On Sun, Oct 29, 2006 at 11:18:28PM -0700, George Mihai IACOB wrote:
> Jonathan Gray wrote:
> >On Sun, Oct 29, 2006 at 08:24:16PM -0700, George Mihai IACOB wrote:
> >>Hello!
> >>
> >>I am a not-so-experienced programmer and I started a personal project 
> >>which requires a deep understanding of the OpenBSD kernel - no, I am not 
> >>going to fork another BSD style operating system. I wonder if there is 
> >>documentation describing the kernel, other that the comments in the 
> >>source. For a start, I am reading Andrew Tanenbaum's "Modern Operating 
> >>Systems", 2nd edition and trying to follow the code in the kernel 
> >>source, starting with sys/kern/init_main.c
> >>Is this a wrong approach? Do you have other suggestions? I know there's 
> >>no easy way and I am not looking for one, all I want is a starting point.
> >>Regards,
> >>George
> >
> >You don't mention what you had in mind so it is hard to point at anything.
> >"The Design and Implementation of the 4.4 BSD Operating System" by
> >McKusick and friends is likely to be more relevant for implementation
> >details, Tanebaum's book is more high level theory.
> >
> 
> Well, I want to be able to write software which should run in kernel 
> mode and/or modify the kernel.

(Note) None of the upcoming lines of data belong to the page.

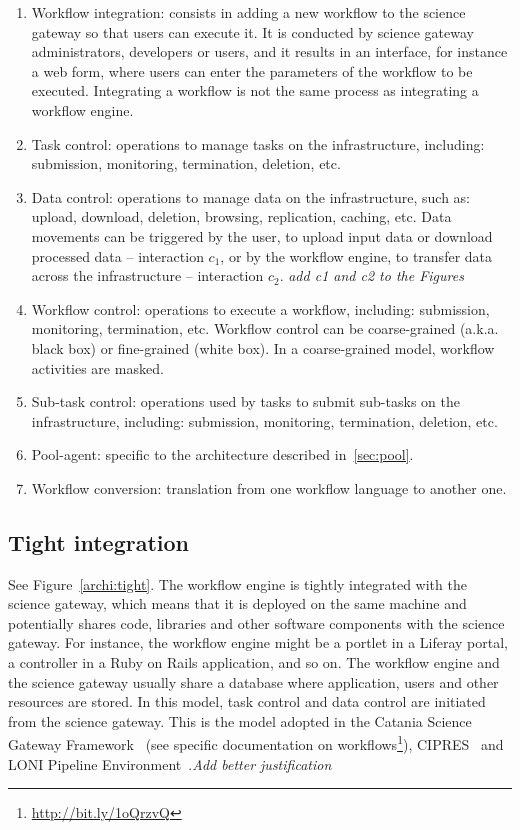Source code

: \documentclass[preprint,3p,twocolumn]{elsarticle}
\newcommand{\todo}[1]{\color{blue}\xspace\emph{#1}\xspace\color{black}}
\begin{document}
\begin{enumerate}[leftmargin=0cm,itemindent=0.6cm,label=\texttt{(\alph*)}]

\item Workflow integration: consists in adding a new workflow to the
  science gateway so that users can execute it. It is conducted by
  science gateway administrators, developers or users, and it results
  in an interface, for instance a web form, where users can enter the
  parameters of the workflow to be executed. Integrating a workflow is
  not the same process as integrating a workflow engine.
\item Task control: operations to manage tasks on the infrastructure,
  including: submission, monitoring, termination, deletion, etc.
\item Data control: operations to manage data on
  the infrastructure, such as: upload, download, deletion, browsing,
  replication, caching, etc. Data movements can be triggered by the
  user, to upload input data or download processed data -- interaction
  \texttt{$c_1$}, or by the workflow engine, to transfer data across the
  infrastructure -- interaction \texttt{$c_2$}. \todo{add c1 and c2 to the
    Figures}
\item Workflow control: operations to execute a workflow, including:
  submission, monitoring, termination, etc. Workflow control can be
  coarse-grained (a.k.a. black box) or fine-grained (white box). In a
  coarse-grained model, workflow activities are masked. 
\item Sub-task control: operations used by tasks to submit sub-tasks
  on the infrastructure, including: submission, monitoring,
  termination, deletion, etc.
\item Pool-agent: specific to the architecture described in~\ref{sec:pool}.
\item Workflow conversion: translation from one workflow language to
  another one.
\end{enumerate}

\subsection{Tight integration}

See Figure~\ref{archi:tight}. The workflow engine is tightly
integrated with the science gateway, which means that it is deployed
on the same machine and potentially shares code, libraries and other
software components with the science gateway. For instance, the
workflow engine might be a portlet in a Liferay portal, a controller
in a Ruby on Rails application, and so on. The workflow engine and the
science gateway usually share a database where application, users and
other resources are stored. In this model, task control and data
control are initiated from the science gateway. This is the model
adopted in the Catania Science Gateway Framework~\cite{Ardizzone2012}
(see specific documentation on
workflows\footnote{\url{http://bit.ly/1oQrzvQ}}),
CIPRES~\cite{miller2010creating} and LONI Pipeline
Environment~\cite{dinov2009efficient}.\todo{Add better justification}
\end{document}
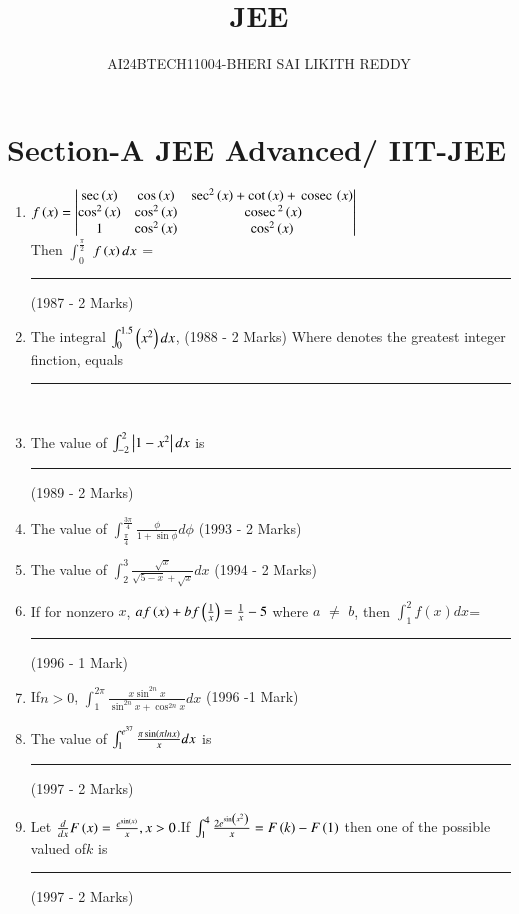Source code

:\documentclass[journal,12pt,twocolumn]{IEEEtran}
\theoremstyle{remark}
\begin{document}


\title{JEE}
\author{AI24BTECH11004-BHERI SAI LIKITH REDDY}
\maketitle
\newpage
\bigskip

\renewcommand{\thefigure}{\theenumi}
\renewcommand{\thetable}{\theenumi}

\section{Section-A JEE Advanced/ IIT-JEE}
\begin{enumerate}
	\item $f\left(x\right) = \begin{vmatrix}
			\sec\left(x\right) & \cos\left(x\right) &\sec^2\left(x\right)+\cot\left(x\right)+\,\text{cosec}\, \left(x\right)\\
		\cos^2\left(x\right) & \cos^2\left(x\right) & \,\text{cosec}\,^2\left(x\right)\\
		1 & \cos^2\left(x\right) & \cos^2\left(x\right)\end{vmatrix}$\\
	Then $\int_0^{\frac{\pi}{2}}$ $f\left(x\right)dx$ = \rule{1cm}{0.15mm}
\hfill{(1987 - 2 Marks)} 
		
\item The integral $\int_0^{1.5} \left(x^2\right)dx$,
\hfill{(1988 - 2 Marks)}
	Where \sbrak denotes the greatest integer finction, equals \rule{1cm}{0.15mm}  \\
		
\item The value of  $\int_{-2}^2 \left\vert1-x^2\right\vert dx$ is \rule{1cm}{0.15mm}
	\hfill{(1989 - 2 Marks)}
		
\item The value of $\int_{\frac{\pi}{4}}^{\frac{3\pi}{4}} \frac{\phi}{1+ \sin \phi} d\phi$
\hfill{(1993 - 2 Marks)}
		
\item The value of $\int_2^3 \frac{\sqrt x }{\sqrt {5-x}+\sqrt {x}} dx$
\hfill{(1994 - 2 Marks)}
		
\item If for nonzero $x$, $af\left(x\right)+bf \left(\frac{1}{x} \right) = \frac{1}{x}-5 $ where $a$ 
	$\neq$  $b$, then $\int_1^2f(x)dx$= \rule{1cm}{0.15mm}
\hfill{(1996 - 1 Mark)}
		
\item If$ n>0$, $\int_1^{2\pi} \frac {x \sin ^{2n}x}{\sin^{2n}x+\cos^{2n} x} dx $
\hfill{(1996 -1 Mark)}
		
\item The value of $\int_1^{e^{37}} \frac {\pi \sin \left(\pi lnx\right)}{x} dx$ is \rule{1cm}{0.15mm}

	\hfill{(1997 - 2 Marks)}
		
\item Let $\frac {d}{dx}F\left(x\right)=\frac {e^{\sin\left(x\right)}}{x},x>0$.If $\int_1^4 \frac{2e^{\sin \left(x^2\right)}}{x}=F\left(k\right)-F\left(1\right)$ then one of the possible valued of$ k$ is \rule{1cm}{0.15mm}
\hfill{(1997 - 2 Marks)}\\
\end{enumerate}
\end{document}
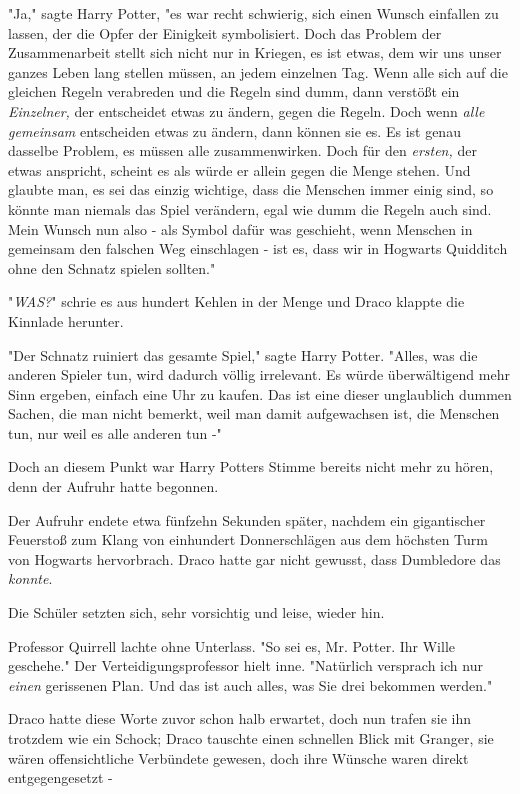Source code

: {"Ja," sagte Harry Potter, "es war recht schwierig, sich einen Wunsch einfallen zu lassen, der die Opfer der Einigkeit symbolisiert. Doch das Problem der Zusammenarbeit stellt sich nicht nur in Kriegen, es ist etwas, dem wir uns unser ganzes Leben lang stellen müssen, an jedem einzelnen Tag. Wenn alle sich auf die gleichen Regeln verabreden und die Regeln sind dumm, dann verstößt ein \emph{Einzelner,} der entscheidet etwas zu ändern, gegen die Regeln. Doch wenn \emph{alle gemeinsam} entscheiden etwas zu ändern, dann können sie es. Es ist genau dasselbe Problem, es müssen alle zusammenwirken. Doch für den \emph{ersten,} der etwas anspricht, scheint es als würde er allein gegen die Menge stehen. Und glaubte man, es sei das einzig wichtige, dass die Menschen immer einig sind, so könnte man niemals das Spiel verändern, egal wie dumm die Regeln auch sind. Mein Wunsch nun also - als Symbol dafür was geschieht, wenn Menschen in gemeinsam den falschen Weg einschlagen - ist es, dass wir in Hogwarts Quidditch ohne den Schnatz spielen sollten."

"\emph{WAS?}" schrie es aus hundert Kehlen in der Menge und Draco klappte die Kinnlade herunter.

"Der Schnatz ruiniert das gesamte Spiel," sagte Harry Potter. "Alles, was die anderen Spieler tun, wird dadurch völlig irrelevant. Es würde überwältigend mehr Sinn ergeben, einfach eine Uhr zu kaufen. Das ist eine dieser unglaublich dummen Sachen, die man nicht bemerkt, weil man damit aufgewachsen ist, die Menschen tun, nur weil es alle anderen tun -"

Doch an diesem Punkt war Harry Potters Stimme bereits nicht mehr zu hören, denn der Aufruhr hatte begonnen.

\later

Der Aufruhr endete etwa fünfzehn Sekunden später, nachdem ein gigantischer Feuerstoß zum Klang von einhundert Donnerschlägen aus dem höchsten Turm von Hogwarts hervorbrach. Draco hatte gar nicht gewusst, dass Dumbledore das \emph{konnte}.

Die Schüler setzten sich, sehr vorsichtig und leise, wieder hin.

Professor Quirrell lachte ohne Unterlass. "So sei es, Mr. Potter. Ihr Wille geschehe." Der Verteidigungsprofessor hielt inne. "Natürlich versprach ich nur \emph{einen} gerissenen Plan. Und das ist auch alles, was Sie drei bekommen werden."

Draco hatte diese Worte zuvor schon halb erwartet, doch nun trafen sie ihn trotzdem wie ein Schock; Draco tauschte einen schnellen Blick mit Granger, sie wären offensichtliche Verbündete gewesen, doch ihre Wünsche waren direkt entgegengesetzt -

}
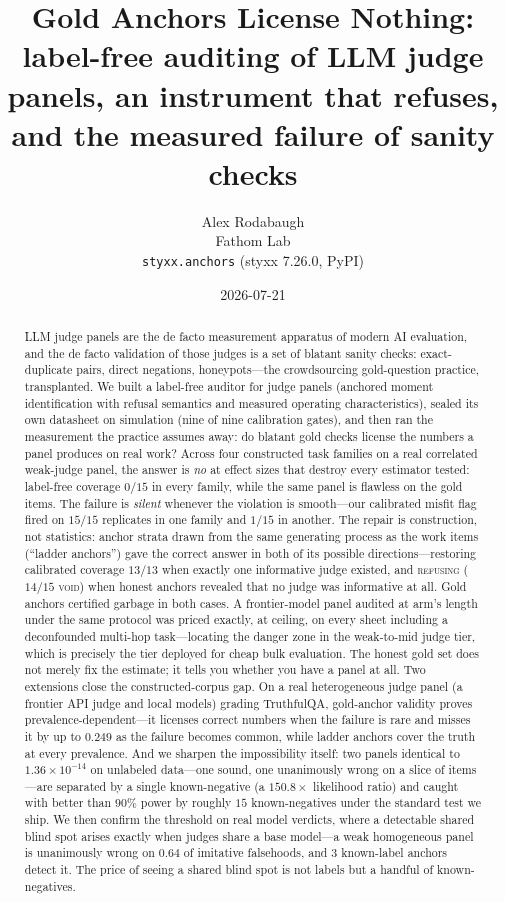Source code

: \documentclass[11pt]{article}
\title{\textbf{Gold Anchors License Nothing:}\\[2pt]
\large label-free auditing of LLM judge panels, an instrument that refuses,\\
and the measured failure of sanity checks}
\author{Alex Rodabaugh\\ \small Fathom Lab \\ \small \texttt{styxx.anchors} (styxx 7.26.0, PyPI)}
\date{2026-07-21}
\begin{document}
\maketitle

\begin{abstract}
\noindent
LLM judge panels are the de facto measurement apparatus of modern AI evaluation, and the de facto
validation of those judges is a set of blatant sanity checks: exact-duplicate pairs, direct
negations, honeypots---the crowdsourcing gold-question practice, transplanted. We built a label-free
auditor for judge panels (anchored moment identification with refusal semantics and measured
operating characteristics), sealed its own datasheet on simulation (nine of nine calibration gates),
and then ran the measurement the practice assumes away: do blatant gold checks license the numbers a
panel produces on real work? Across four constructed task families on a real correlated weak-judge
panel, the answer is \emph{no} at effect sizes that destroy every estimator tested: label-free
coverage $0/15$ in every family, while the same panel is flawless on the gold items. The failure is
\emph{silent} whenever the violation is smooth---our calibrated misfit flag fired on $15/15$
replicates in one family and $1/15$ in another. The repair is construction, not statistics: anchor
strata drawn from the same generating process as the work items (``ladder anchors'') gave the correct
answer in both of its possible directions---restoring calibrated coverage $13/13$ when exactly one
informative judge existed, and \textsc{refusing} ($14/15$ \textsc{void}) when honest anchors revealed
that no judge was informative at all. Gold anchors certified garbage in both cases. A frontier-model
panel audited at arm's length under the same protocol was priced exactly, at ceiling, on every sheet
including a deconfounded multi-hop task---locating the danger zone in the weak-to-mid judge tier,
which is precisely the tier deployed for cheap bulk evaluation. The honest gold set does not merely
fix the estimate; it tells you whether you have a panel at all. Two extensions close the
constructed-corpus gap. On a real heterogeneous judge panel (a frontier API judge and local models)
grading TruthfulQA, gold-anchor validity proves prevalence-dependent---it licenses correct numbers when
the failure is rare and misses it by up to $0.249$ as the failure becomes common, while ladder anchors
cover the truth at every prevalence. And we sharpen the impossibility itself: two panels identical to
$1.36\times10^{-14}$ on unlabeled data---one sound, one unanimously wrong on a slice of items---are
separated by a single known-negative (a $150.8\times$ likelihood ratio) and caught with better than
$90\%$ power by roughly $15$ known-negatives under the standard test we ship. We then confirm the
threshold on real model verdicts, where a detectable shared blind spot arises exactly when judges share
a base model---a weak homogeneous panel is unanimously wrong on $0.64$ of imitative falsehoods, and $3$
known-label anchors detect it. The price of seeing a shared blind spot is not labels but a handful of
known-negatives.
\end{abstract}
\end{document}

Basically, I'm just like a college 
> student taking an operating systems course and using OpenBSD as an example.

"Operating System Concepts" by Silbershatz, Galvin and Gagne:
http://codex.cs.yale.edu/avi/os-book/os7/

As a bonus, there are pretty dinosaur pictures at the start of each 
chapter.

Also, get the BSD book mentioned above.